Lo cierto, según han explicado a Economía Digital fuentes de las negociaciones, es que estas están más que avanzadas y lo que se está hablando ahora son “detalles menores”, flecos y cuestiones técnicas. GWM está viendo si puede ahorrarse costes para dedicarlos a mejoras tecnológicas, algo con lo que Industria está de acuerdo.

El optimismo rebosa en el Ministerio que dirige Reyes Maroto. La de Great Wall Motors es la mejor oferta por la fábrica Nissan de Barcelona y, aunque hay plan B, como la australiana Goodman, apuestan por la empresa china, la mejor vista también por los sindicatos.

Concentración de empleados de Nissan para defender el futuro de Nissan. EFE

Por ello, Industria ha intensificado los contactos con GWM en las últimas semanas. El 1 de diciembre, el Ministerio y la Conselleria d’Empresa de la Generalitat mandaron la última oferta a la empresa china, que respondió que la estudiaría en los siguientes días. Por ello, el equipo de Maroto pidió una reunión con la compañía para acelerar el pacto.

La última propuesta de las administraciones españolas a la compañía del gigante asiático incluía más ayudas públicas, con una rebaja del precio de la fábrica y sus activos y una posible rebaja de las condiciones salariales de la plantilla, con un acuerdo con el comité de empresa para sentarse a renegociar el acuerdo laboral con Nissan.

El Consorci de la Zona Franca de Barcelona (CZFB), dirigido por el exlíder del PSC Pere Navarro, aceptó bajar el alquiler de los terrenos, mientras que las administraciones accedieron a subir los 100 millones de incentivos a Great Wall Motors. Finalmente, Nissan también aceptó rebajar el traspaso de las fábricas, después de un tira y afloja con el Gobierno.

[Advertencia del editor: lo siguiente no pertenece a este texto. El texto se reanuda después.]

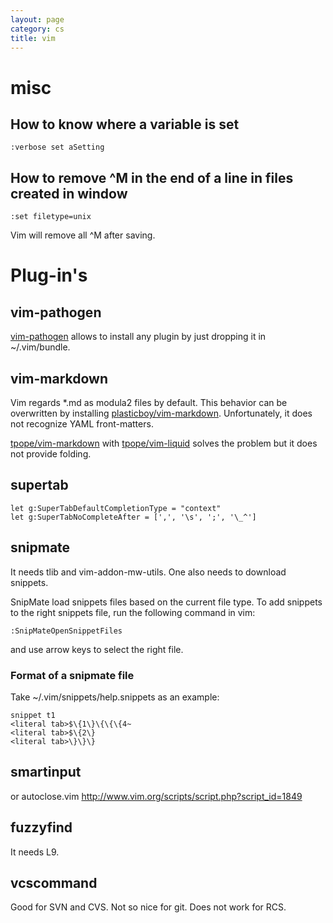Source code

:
 ```yaml
---
layout: page
category: cs
title: vim
---
```


misc
====

How to know where a variable is set
-----------------------------------

    :verbose set aSetting

How to remove ^M in the end of a line in files created in window
----------------------------------------------------------------

    :set filetype=unix

Vim will remove all ^M after saving.

Plug-in's
=========

vim-pathogen
------------
[vim-pathogen](https://github.com/tpope/vim-pathogen) allows to install any
plugin by just dropping it in ~/.vim/bundle.

vim-markdown
------------
Vim regards \*.md as modula2 files by default. This behavior can be overwritten
by installing
[plasticboy/vim-markdown](https://github.com/plasticboy/vim-markdown).
Unfortunately, it does not recognize YAML front-matters.

[tpope/vim-markdown](https://github.com/tpope/vim-markdown) with
[tpope/vim-liquid](https://github.com/tpope/vim-liquid) solves the problem but
it does not provide folding.

supertab
--------

    let g:SuperTabDefaultCompletionType = "context"
    let g:SuperTabNoCompleteAfter = [',', '\s', ';', '\_^']

snipmate
--------
It needs tlib and vim-addon-mw-utils. One also needs to download snippets.

SnipMate load snippets files based on the current file type. To add snippets
to the right snippets file, run the following command in vim:

    :SnipMateOpenSnippetFiles

and use arrow keys to select the right file.

### Format of a snipmate file ###
Take ~/.vim/snippets/help.snippets as an example:

    snippet t1
    <literal tab>$\{1\}\{\{\{4~
    <literal tab>$\{2\}
    <literal tab>\}\}\}

smartinput
----------
or autoclose.vim http://www.vim.org/scripts/script.php?script_id=1849

fuzzyfind
---------
It needs L9.

vcscommand
----------
Good for SVN and CVS. Not so nice for git. Does not work for RCS.
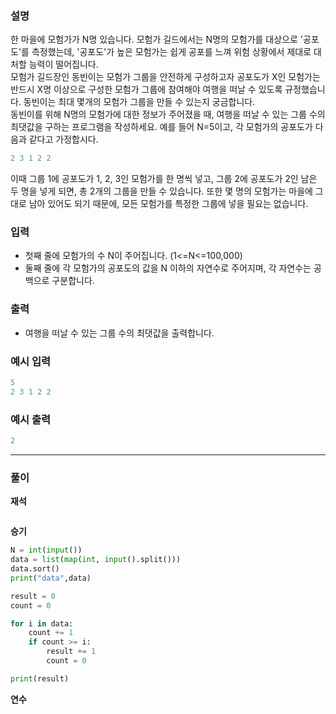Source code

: ### **설명**
한 마을에 모험가가 N명 있습니다. 모험가 길드에서는 N명의 모험가를 대상으로 '공포도'를 측정했는데, '공포도'가 높은 모험가는 쉽게 공포를 느껴 위험 상황에서 제대로 대처할 능력이 떨어집니다.  </br>
모험가 길드장인 동빈이는 모험가 그룹을 안전하게 구성하고자 공포도가 X인 모험가는 반드시 X명 이상으로 구성한 모험가 그룹에 참여해야 여행을 떠날 수 있도록 규정했습니다.
동빈이는 최대 몇개의 모험가 그룹을 만들 수 있는지 궁금합니다.  </br>
동빈이를 위해 N명의 모험가에 대한 정보가 주어졌을 때, 여행을 떠날 수 있는 그룹 수의 최댓값을 구하는 프로그램을 작성하세요.
예를 들어 N=5이고, 각 모험가의 공포도가 다음과 같다고 가정합시다.  </br>
```java
2 3 1 2 2
```
이때 그룹 1에 공포도가 1, 2, 3인 모험가를 한 명씩 넣고, 그룹 2에 공포도가 2인 남은 두 명을 넣게 되면, 총 2개의 그룹을 만들 수 있습니다.
또한 몇 명의 모험가는 마을에 그대로 남아 있어도 되기 때문에, 모든 모험가를 특정한 그룹에 넣을 필요는 없습니다.

### **입력**

- 첫째 줄에 모험가의 수 N이 주어집니다. (1<=N<=100,000)
- 둘째 줄에 각 모험가의 공포도의 값을 N 이하의 자연수로 주어지며, 각 자연수는 공백으로 구분합니다.

### **출력**

- 여행을 떠날 수 있는 그룹 수의 최댓값을 출력합니다.

### **예시 입력**

```java
5
2 3 1 2 2
```

### **예시 출력**

```java
2
```

---

### **풀이**

**재석**

```python

```

**승기**

```python
N = int(input())
data = list(map(int, input().split()))
data.sort()
print("data",data)

result = 0
count = 0

for i in data:
    count += 1
    if count >= i:
        result += 1
        count = 0

print(result)
```

**연수**

```python

```


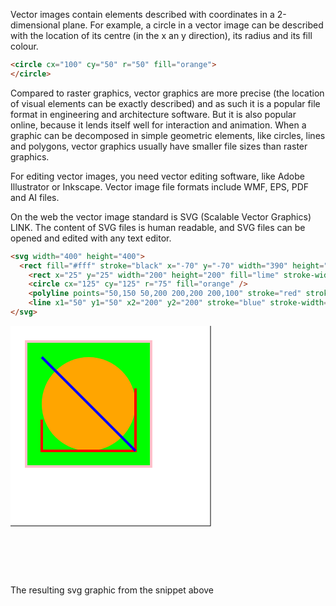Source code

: Vector images contain elements described with coordinates in a 2-dimensional plane. For example, a circle in a vector image can be described with the location of its centre (in the x an y direction), its radius and its fill colour.

```html
<circle cx="100" cy="50" r="50" fill="orange">
</circle>
```

Compared to raster graphics, vector graphics are more precise (the location of visual elements can be exactly described) and as such it is a popular file format in engineering and architecture software. But it is also popular online, because it lends itself well for interaction and animation. When a graphic can be decomposed in simple geometric elements, like circles, lines and polygons, vector graphics usually have smaller file sizes than raster graphics.

For editing vector images, you need vector editing software, like Adobe Illustrator or Inkscape. Vector image file formats include WMF, EPS, PDF and AI files.

On the web the vector image standard is SVG (Scalable Vector Graphics) LINK. The content of SVG files is human readable, and SVG files can be opened and edited with any text editor.

```html
<svg width="400" height="400">
  <rect fill="#fff" stroke="black" x="-70" y="-70" width="390" height="390"/>
	<rect x="25" y="25" width="200" height="200" fill="lime" stroke-width="4" stroke="pink" />
	<circle cx="125" cy="125" r="75" fill="orange" />
	<polyline points="50,150 50,200 200,200 200,100" stroke="red" stroke-width="4" fill="none" />
	<line x1="50" y1="50" x2="200" y2="200" stroke="blue" stroke-width="4" />
</svg>
```

<p class="center">
<svg width="400" height="400">
  <rect fill="#fff" stroke="black" x="-70" y="-70" width="390" height="390"/>
	<rect x="25" y="25" width="200" height="200" fill="lime" stroke-width="4" stroke="pink" />
	<circle cx="125" cy="125" r="75" fill="orange" />
	<polyline points="50,150 50,200 200,200 200,100" stroke="red" stroke-width="4" fill="none" />
	<line x1="50" y1="50" x2="200" y2="200" stroke="blue" stroke-width="4" />
</svg>
</p>

The resulting svg graphic from the snippet above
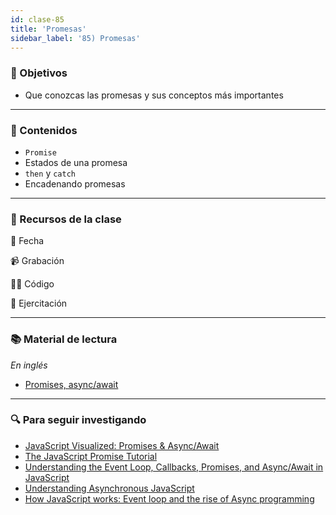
 ```yaml
---
id: clase-85
title: 'Promesas'
sidebar_label: '85) Promesas'
---
```


### 🏁 Objetivos

- Que conozcas las promesas y sus conceptos más importantes

---

### 📝 Contenidos

- `Promise`
- Estados de una promesa
- `then` y `catch`
- Encadenando promesas

---

### 🚀 Recursos de la clase

📆 Fecha

📹 Grabación

👩‍💻 Código

💪 Ejercitación

---

### 📚 Material de lectura

_En inglés_

- [Promises, async/await](https://javascript.info/async)

---

### 🔍 Para seguir investigando

- [JavaScript Visualized: Promises & Async/Await](https://dev.to/lydiahallie/javascript-visualized-promises-async-await-5gke)
- [The JavaScript Promise Tutorial](https://adrianmejia.com/promises-tutorial-concurrency-in-javascript-node/)
- [Understanding the Event Loop, Callbacks, Promises, and Async/Await in JavaScript](https://www.digitalocean.com/community/tutorials/understanding-the-event-loop-callbacks-promises-and-async-await-in-javascript)
- [Understanding Asynchronous JavaScript](https://blog.bitsrc.io/understanding-asynchronous-javascript-the-event-loop-74cd408419ff)
- [How JavaScript works: Event loop and the rise of Async programming](https://blog.sessionstack.com/how-javascript-works-event-loop-and-the-rise-of-async-programming-5-ways-to-better-coding-with-2f077c4438b5)
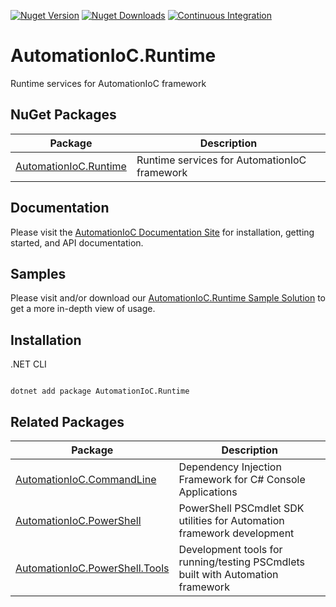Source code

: [![Nuget Version](https://img.shields.io/nuget/v/AutomationIoC.Runtime?logo=nuget)](https://www.nuget.org/packages/AutomationIoC.Runtime)
[![Nuget Downloads](https://img.shields.io/nuget/dt/AutomationIoC.Runtime?logo=nuget)](https://www.nuget.org/packages/AutomationIoC.Runtime)
[![Continuous Integration](https://github.com/AutomationIoC/Automation/actions/workflows/continuous-integration.yml/badge.svg)](https://github.com/AutomationIoC/Automation/actions/workflows/continuous-integration.yml)

# AutomationIoC.Runtime

Runtime services for AutomationIoC framework

## NuGet Packages

| Package                                                                        | Description                                  |
| ------------------------------------------------------------------------------ | -------------------------------------------- |
| [AutomationIoC.Runtime](https://www.nuget.org/packages/AutomationIoC.Runtime/) | Runtime services for AutomationIoC framework |

## Documentation

Please visit the [AutomationIoC Documentation Site](https://AutomationIoC.github.io/Automation/) for installation, getting started, and API documentation.

## Samples

Please visit and/or download our [AutomationIoC.Runtime Sample Solution](https://github.com/AutomationIoC/Automation/tree/main/samples/projectsample) to get a more in-depth view of usage.

## Installation

.NET CLI

```dotnetcli

dotnet add package AutomationIoC.Runtime

```

## Related Packages

| Package                                                                                          | Description                                                                     |
| ------------------------------------------------------------------------------------------------ | ------------------------------------------------------------------------------- |
| [AutomationIoC.CommandLine](https://www.nuget.org/packages/AutomationIoC.CommandLine/)           | Dependency Injection Framework for C# Console Applications                      |
| [AutomationIoC.PowerShell](https://www.nuget.org/packages/AutomationIoC.PowerShell/)             | PowerShell PSCmdlet SDK utilities for Automation framework development          |
| [AutomationIoC.PowerShell.Tools](https://www.nuget.org/packages/AutomationIoC.PowerShell.Tools/) | Development tools for running/testing PSCmdlets built with Automation framework |
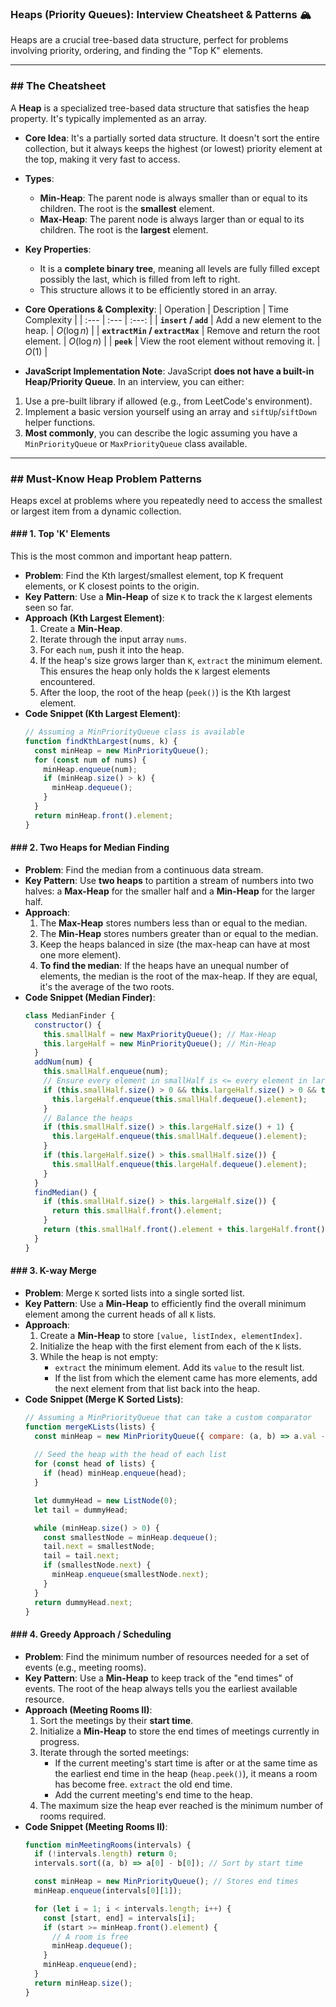 ### Heaps (Priority Queues): Interview Cheatsheet & Patterns 🏔️

Heaps are a crucial tree-based data structure, perfect for problems involving priority, ordering, and finding the "Top K" elements.

---

### ## The Cheatsheet

A **Heap** is a specialized tree-based data structure that satisfies the heap property. It's typically implemented as an array.

* **Core Idea**: It's a partially sorted data structure. It doesn't sort the entire collection, but it always keeps the highest (or lowest) priority element at the top, making it very fast to access.
* **Types**:
    * **Min-Heap**: The parent node is always smaller than or equal to its children. The root is the **smallest** element.
    * **Max-Heap**: The parent node is always larger than or equal to its children. The root is the **largest** element.

* **Key Properties**:
    * It is a **complete binary tree**, meaning all levels are fully filled except possibly the last, which is filled from left to right.
    * This structure allows it to be efficiently stored in an array.

* **Core Operations & Complexity**:
| Operation | Description | Time Complexity |
| :--- | :--- | :---: |
| **`insert` / `add`** | Add a new element to the heap. | $O(\log n)$ |
| **`extractMin` / `extractMax`** | Remove and return the root element. | $O(\log n)$ |
| **`peek`** | View the root element without removing it. | $O(1)$ |

* **JavaScript Implementation Note**:
JavaScript **does not have a built-in Heap/Priority Queue**. In an interview, you can either:
1.  Use a pre-built library if allowed (e.g., from LeetCode's environment).
2.  Implement a basic version yourself using an array and `siftUp`/`siftDown` helper functions.
3.  **Most commonly**, you can describe the logic assuming you have a `MinPriorityQueue` or `MaxPriorityQueue` class available.

---

### ## Must-Know Heap Problem Patterns

Heaps excel at problems where you repeatedly need to access the smallest or largest item from a dynamic collection.

#### ### 1. Top 'K' Elements

This is the most common and important heap pattern.

* **Problem**: Find the Kth largest/smallest element, top K frequent elements, or K closest points to the origin.
* **Key Pattern**: Use a **Min-Heap** of size `K` to track the `K` largest elements seen so far.
* **Approach (Kth Largest Element)**:
    1.  Create a **Min-Heap**.
    2.  Iterate through the input array `nums`.
    3.  For each `num`, push it into the heap.
    4.  If the heap's size grows larger than `K`, `extract` the minimum element. This ensures the heap only holds the `K` largest elements encountered.
    5.  After the loop, the root of the heap (`peek()`) is the Kth largest element.
* **Code Snippet (Kth Largest Element)**:
    ```javascript
    // Assuming a MinPriorityQueue class is available
    function findKthLargest(nums, k) {
      const minHeap = new MinPriorityQueue();
      for (const num of nums) {
        minHeap.enqueue(num);
        if (minHeap.size() > k) {
          minHeap.dequeue();
        }
      }
      return minHeap.front().element;
    }
    ```

#### ### 2. Two Heaps for Median Finding

* **Problem**: Find the median from a continuous data stream.
* **Key Pattern**: Use **two heaps** to partition a stream of numbers into two halves: a **Max-Heap** for the smaller half and a **Min-Heap** for the larger half.
* **Approach**:
    1.  The **Max-Heap** stores numbers less than or equal to the median.
    2.  The **Min-Heap** stores numbers greater than or equal to the median.
    3.  Keep the heaps balanced in size (the max-heap can have at most one more element).
    4.  **To find the median**: If the heaps have an unequal number of elements, the median is the root of the max-heap. If they are equal, it's the average of the two roots.
* **Code Snippet (Median Finder)**:
    ```javascript
    class MedianFinder {
      constructor() {
        this.smallHalf = new MaxPriorityQueue(); // Max-Heap
        this.largeHalf = new MinPriorityQueue(); // Min-Heap
      }
      addNum(num) {
        this.smallHalf.enqueue(num);
        // Ensure every element in smallHalf is <= every element in largeHalf
        if (this.smallHalf.size() > 0 && this.largeHalf.size() > 0 && this.smallHalf.front().element > this.largeHalf.front().element) {
          this.largeHalf.enqueue(this.smallHalf.dequeue().element);
        }
        // Balance the heaps
        if (this.smallHalf.size() > this.largeHalf.size() + 1) {
          this.largeHalf.enqueue(this.smallHalf.dequeue().element);
        }
        if (this.largeHalf.size() > this.smallHalf.size()) {
          this.smallHalf.enqueue(this.largeHalf.dequeue().element);
        }
      }
      findMedian() {
        if (this.smallHalf.size() > this.largeHalf.size()) {
          return this.smallHalf.front().element;
        }
        return (this.smallHalf.front().element + this.largeHalf.front().element) / 2;
      }
    }
    ```

#### ### 3. K-way Merge

* **Problem**: Merge `K` sorted lists into a single sorted list.
* **Key Pattern**: Use a **Min-Heap** to efficiently find the overall minimum element among the current heads of all `K` lists.
* **Approach**:
    1.  Create a **Min-Heap** to store `[value, listIndex, elementIndex]`.
    2.  Initialize the heap with the first element from each of the `K` lists.
    3.  While the heap is not empty:
        * `extract` the minimum element. Add its `value` to the result list.
        * If the list from which the element came has more elements, add the next element from that list back into the heap.
* **Code Snippet (Merge K Sorted Lists)**:
    ```javascript
    // Assuming a MinPriorityQueue that can take a custom comparator
    function mergeKLists(lists) {
      const minHeap = new MinPriorityQueue({ compare: (a, b) => a.val - b.val });
      
      // Seed the heap with the head of each list
      for (const head of lists) {
        if (head) minHeap.enqueue(head);
      }

      let dummyHead = new ListNode(0);
      let tail = dummyHead;

      while (minHeap.size() > 0) {
        const smallestNode = minHeap.dequeue();
        tail.next = smallestNode;
        tail = tail.next;
        if (smallestNode.next) {
          minHeap.enqueue(smallestNode.next);
        }
      }
      return dummyHead.next;
    }
    ```

#### ### 4. Greedy Approach / Scheduling

* **Problem**: Find the minimum number of resources needed for a set of events (e.g., meeting rooms).
* **Key Pattern**: Use a **Min-Heap** to keep track of the "end times" of events. The root of the heap always tells you the earliest available resource.
* **Approach (Meeting Rooms II)**:
    1.  Sort the meetings by their **start time**.
    2.  Initialize a **Min-Heap** to store the end times of meetings currently in progress.
    3.  Iterate through the sorted meetings:
        * If the current meeting's start time is after or at the same time as the earliest end time in the heap (`heap.peek()`), it means a room has become free. `extract` the old end time.
        * Add the current meeting's end time to the heap.
    4.  The maximum size the heap ever reached is the minimum number of rooms required.
* **Code Snippet (Meeting Rooms II)**:
    ```javascript
    function minMeetingRooms(intervals) {
      if (!intervals.length) return 0;
      intervals.sort((a, b) => a[0] - b[0]); // Sort by start time

      const minHeap = new MinPriorityQueue(); // Stores end times
      minHeap.enqueue(intervals[0][1]);

      for (let i = 1; i < intervals.length; i++) {
        const [start, end] = intervals[i];
        if (start >= minHeap.front().element) {
          // A room is free
          minHeap.dequeue();
        }
        minHeap.enqueue(end);
      }
      return minHeap.size();
    }
    ```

El plan B se quedará en el cajón

Pese a trabajar con la empresa china como inversor favorito, Nissan y las administraciones españolas no han dejado de contemplar otras opciones. De hecho, tras las primeras dudas de GWM, encargaron a KPMG que contactara con el resto de interesados en la fábrica para tener un plan B sólido.

Así, la semana pasada apareció el nombre de la inmobiliaria australiana Goodman, que invertiría 550 millones de euros para convertir los terrenos en un polo logístico y de oficinas. Aunque generaría unos 3.200 empleos directos, parte de la mesa de reindustrialización de Nissan no vería con buenos ojos esta opción, que supondría desmantelar la fábrica. Ahora todo apunta que el plan B, que requeriría de nuevas negociaciones, sobre todo con la parte sindical, no será necesario.